In the manner this problem has been described so far, it appears that the goal is to identify two different classes of subjects: “specific” and “non-specific” responders. Cluster analysis and finite mixture models for cross sectional data [Titterington et al., 1985] and growth mixture models for longitudinal data are typically used for this purpose [Muthén and Shedden, 1999; James and Sugar, 2003; Elliot et al., 2005]. All of those methods presume the presence of distinct groups and attempt to find them using different approaches. If the distribution is homogeneous, however, they all fail in one way or another, e.g. lack of convergence, lack of unique solution, interpretability (for example, when three clusters are postulated by the theory, but only one is identified by clustering technique). Perhaps the biggest failing though is that the methods may converge to a solution with two or more latent groups that are artificial manifestations of the algorithm because the distribution is homogeneous [e.g. Tarpey et al., 2008].

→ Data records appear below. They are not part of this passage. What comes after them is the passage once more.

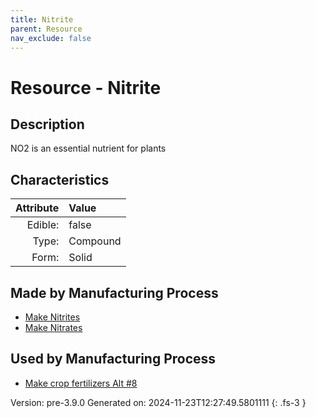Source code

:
 ```yaml
---
title: Nitrite
parent: Resource
nav_exclude: false
---
```

# Resource - Nitrite

## Description
 NO2 is an essential nutrient for plants

## Characteristics

| Attribute      | Value |
|--------:|:------|
|Edible:|false|
|Type:|Compound|
|Form:|Solid|
 
## Made by Manufacturing Process

- [Make Nitrites](../process/make-nitrites.html)
- [Make Nitrates](../process/make-nitrates.html)

## Used by Manufacturing Process

- [Make crop fertilizers Alt #8](../process/make-crop-fertilizers-alt--8.html)


    

Version: pre-3.9.0 Generated on: 2024-11-23T12:27:49.5801111
{: .fs-3 }
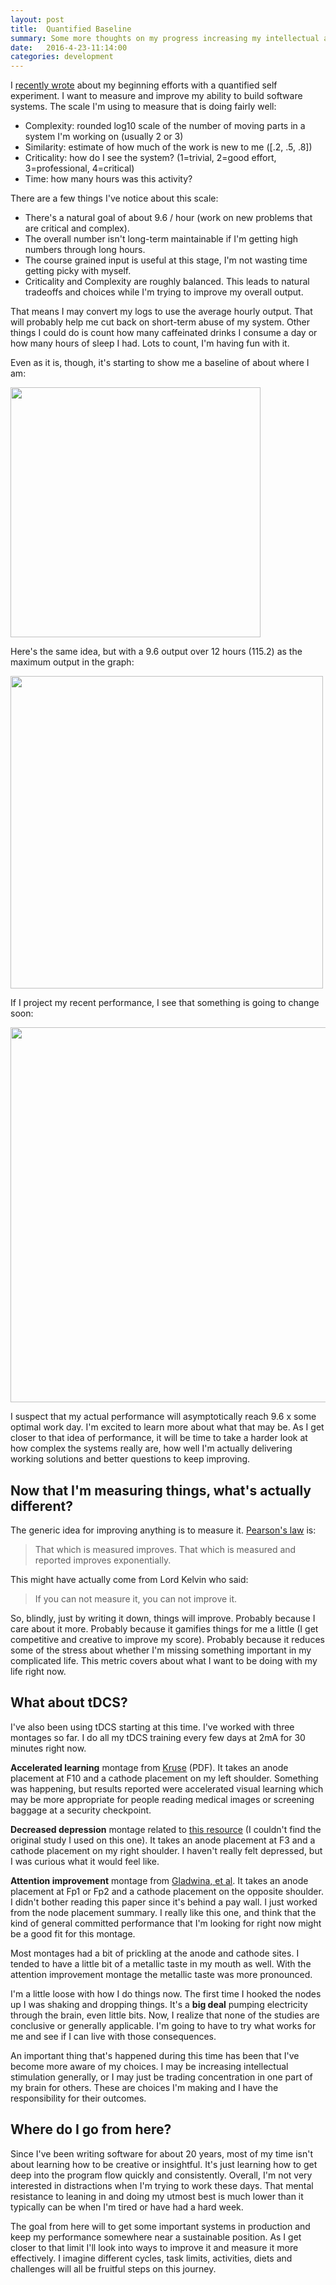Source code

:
 ```yaml
---
layout: post
title:  Quantified Baseline
summary: Some more thoughts on my progress increasing my intellectual abilities.
date:   2016-4-23-11:14:00
categories: development
---
```


I [recently wrote](http://davidrichards.github.io/development/2016/04/06/quanitified-self.html) about my beginning efforts with a quantified self experiment.  I want to measure and improve my ability to build software systems.  The scale I'm using to measure that is doing fairly well:

* Complexity: rounded log10 scale of the number of moving parts in a system I'm working on (usually 2 or 3)
* Similarity: estimate of how much of the work is new to me ([.2, .5, .8])
* Criticality: how do I see the system? (1=trivial, 2=good effort, 3=professional, 4=critical)
* Time: how many hours was this activity?

There are a few things I've notice about this scale:

* There's a natural goal of about 9.6 / hour (work on new problems that are critical and complex).
* The overall number isn't long-term maintainable if I'm getting high numbers through long hours.
* The course grained input is useful at this stage, I'm not wasting time getting picky with myself.
* Criticality and Complexity are roughly balanced. This leads to natural tradeoffs and choices while I'm trying to improve my overall output.

That means I may convert my logs to use the average hourly output.  That will probably help me cut back on short-term abuse of my system.  Other things I could do is count how many caffeinated drinks I consume a day or how many hours of sleep I had.  Lots to count, I'm having fun with it.

Even as it is, though, it's starting to show me a baseline of about where I am:

<img src="http://i.imgur.com/bLq1vZv.png" width="400" />

Here's the same idea, but with a 9.6 output over 12 hours (115.2) as the maximum output in the graph:

<img src="http://i.imgur.com/xyEzhv3.png" width="500" />

If I project my recent performance, I see that something is going to change soon:

<img src="http://i.imgur.com/atXse1w.png" width="600" />

I suspect that my actual performance will asymptotically reach 9.6 x some optimal work day.  I'm excited to learn more about what that may be.  As I get closer to that idea of performance, it will be time to take a harder look at how complex the systems really are, how well I'm actually delivering working solutions and better questions to keep improving.

## Now that I'm measuring things, what's actually different?

The generic idea for improving anything is to measure it. [Pearson's law](http://english.stackexchange.com/questions/14952/that-which-is-measured-improves) is:

> That which is measured improves. That which is measured and reported improves exponentially.

This might have actually come from Lord Kelvin who said:

> If you can not measure it, you can not improve it.

So, blindly, just by writing it down, things will improve.  Probably because I care about it more.  Probably because it gamifies things for me a little (I get competitive and creative to improve my score).  Probably because it reduces some of the stress about whether I'm missing something important in my complicated life.  This metric covers about what I want to be doing with my life right now.

## What about tDCS?

I've also been using tDCS starting at this time.  I've worked with three montages so far.  I do all my tDCS training every few days at 2mA for 30 minutes right now.

**Accelerated learning** montage from [Kruse](http://www.dtic.mil/ndia/2008intell/kruse.pdf) (PDF).  It takes an anode placement at F10 and a cathode placement on my left shoulder.  Something was happening, but results reported were accelerated visual learning which may be more appropriate for people reading medical images or screening baggage at a security checkpoint.

**Decreased depression** montage related to [this resource](http://totaltdcs.com/2015/10/21/depression-and-anxiety-treatment/) (I couldn't find the original study I used on this one). It takes an anode placement at F3 and a cathode placement on my right shoulder.  I haven't really felt depressed, but I was curious what it would feel like.

**Attention improvement** montage from [Gladwina, et al](http://www.sciencedirect.com/science/article/pii/S0304394012001255).  It takes an anode placement at Fp1 or Fp2 and a cathode placement on the opposite shoulder.  I didn't bother reading this paper since it's behind a pay wall.  I just worked from the node placement summary.  I really like this one, and think that the kind of general committed performance that I'm looking for right now might be a good fit for this montage.

Most montages had a bit of prickling at the anode and cathode sites. I tended to have a little bit of a metallic taste in my mouth as well.  With the attention improvement montage the metallic taste was more pronounced.

I'm a little loose with how I do things now.  The first time I hooked the nodes up I was shaking and dropping things.  It's a **big deal** pumping electricity through the brain, even little bits.  Now, I realize that none of the studies are conclusive or generally applicable.  I'm going to have to try what works for me and see if I can live with those consequences.

An important thing that's happened during this time has been that I've become more aware of my choices.  I may be increasing intellectual stimulation generally, or I may just be trading concentration in one part of my brain for others.  These are choices I'm making and I have the responsibility for their outcomes.

## Where do I go from here?

Since I've been writing software for about 20 years, most of my time isn't about learning how to be creative or insightful.  It's just learning how to get deep into the program flow quickly and consistently.  Overall, I'm not very interested in distractions when I'm trying to work these days.  That mental resistance to leaning in and doing my utmost best is much lower than it typically can be when I'm tired or have had a hard week.

The goal from here will to get some important systems in production and keep my performance somewhere near a sustainable position.  As I get closer to that limit I'll look into ways to improve it and measure it more effectively.  I imagine different cycles, task limits, activities, diets and challenges will all be fruitful steps on this journey.
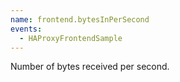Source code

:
 ```yaml
---
name: frontend.bytesInPerSecond
events:
  - HAProxyFrontendSample
---
```


Number of bytes received per second.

Yet, even when the (multivariate) distribution of clinical and biological characteristics appears perfectly homogeneous, symmetric and even normal, individuals in the population can still exhibit widely different characteristics. For example, even though the distribution of blood pressure may be perfectly homogeneous symmetric and normal, the blood pressures of hypertensive subjects differ from those of normo-tensive individuals and, what is more important, these differences correspond to differences in a variety of other health outcomes. As another example, consider a bivariate normal distribution with mean (0, 0) and some variance S. Suppose this distribution represents the slope and concavity of curves with the same intercept. In this distribution there will be curves with an overall increasing or decreasing trend, with a concave up or concave down shape, depending on the values of the slope, and curvature. Thus, there are clearly distinct shapes in this distribution, which is perfectly homogeneous symmetric and normal. While it doesn't make sense to look for distinct clusters or mixtures in this case, a coherent question would be to identify shapes that are representative of the distribution.
Symptomathology measures used for identification of types of treatment response (e.g. specific vs. non-specific) such as the longitudinal course of symptoms during acute treatment and baseline characteristics are typically homogeneous and lacking evidence for distinct categories or latent groups. Even though methods such as discriminant analysis, clustering, finite mixture models and latent class models and their variants for longitudinal data, such as growth mixture models, can still be applied to such data, here we take a different approach. We acknowledge explicitly that the distribution of symptom measures can be homogeneous and that distinct clusters may not exist. Never the less, we aim to find a partitioning of this (possibly) homogeneous distribution such that the characteristics of individuals are distinct between partitions.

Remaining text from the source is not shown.